## About this exercise
Every line below that contains "유효기간" is to be copied.

(Stored data)
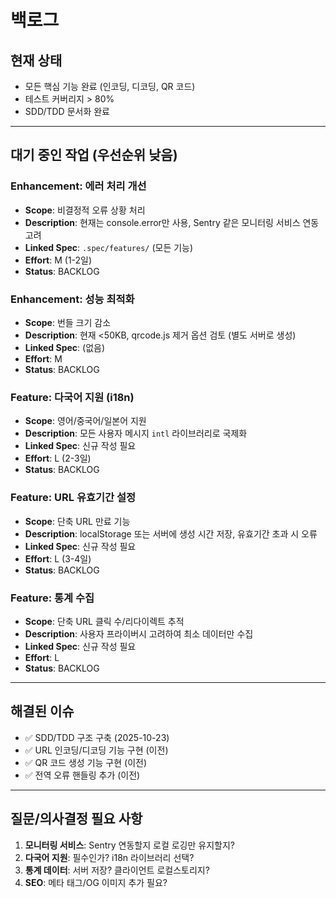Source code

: # 백로그

## 현재 상태
- 모든 핵심 기능 완료 (인코딩, 디코딩, QR 코드)
- 테스트 커버리지 > 80%
- SDD/TDD 문서화 완료

---

## 대기 중인 작업 (우선순위 낮음)

### Enhancement: 에러 처리 개선
- **Scope**: 비결정적 오류 상황 처리
- **Description**: 현재는 console.error만 사용, Sentry 같은 모니터링 서비스 연동 고려
- **Linked Spec**: `.spec/features/` (모든 기능)
- **Effort**: M (1-2일)
- **Status**: BACKLOG

### Enhancement: 성능 최적화
- **Scope**: 번들 크기 감소
- **Description**: 현재 <50KB, qrcode.js 제거 옵션 검토 (별도 서버로 생성)
- **Linked Spec**: (없음)
- **Effort**: M
- **Status**: BACKLOG

### Feature: 다국어 지원 (i18n)
- **Scope**: 영어/중국어/일본어 지원
- **Description**: 모든 사용자 메시지 `intl` 라이브러리로 국제화
- **Linked Spec**: 신규 작성 필요
- **Effort**: L (2-3일)
- **Status**: BACKLOG

### Feature: URL 유효기간 설정
- **Scope**: 단축 URL 만료 기능
- **Description**: localStorage 또는 서버에 생성 시간 저장, 유효기간 초과 시 오류
- **Linked Spec**: 신규 작성 필요
- **Effort**: L (3-4일)
- **Status**: BACKLOG

### Feature: 통계 수집
- **Scope**: 단축 URL 클릭 수/리다이렉트 추적
- **Description**: 사용자 프라이버시 고려하여 최소 데이터만 수집
- **Linked Spec**: 신규 작성 필요
- **Effort**: L
- **Status**: BACKLOG

---

## 해결된 이슈

- ✅ SDD/TDD 구조 구축 (2025-10-23)
- ✅ URL 인코딩/디코딩 기능 구현 (이전)
- ✅ QR 코드 생성 기능 구현 (이전)
- ✅ 전역 오류 핸들링 추가 (이전)

---

## 질문/의사결정 필요 사항

1. **모니터링 서비스**: Sentry 연동할지 로컬 로깅만 유지할지?
2. **다국어 지원**: 필수인가? i18n 라이브러리 선택?
3. **통계 데이터**: 서버 저장? 클라이언트 로컬스토리지?
4. **SEO**: 메타 태그/OG 이미지 추가 필요?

## Expected output
### Feature: URL 유효기간 설정
- **Description**: localStorage 또는 서버에 생성 시간 저장, 유효기간 초과 시 오류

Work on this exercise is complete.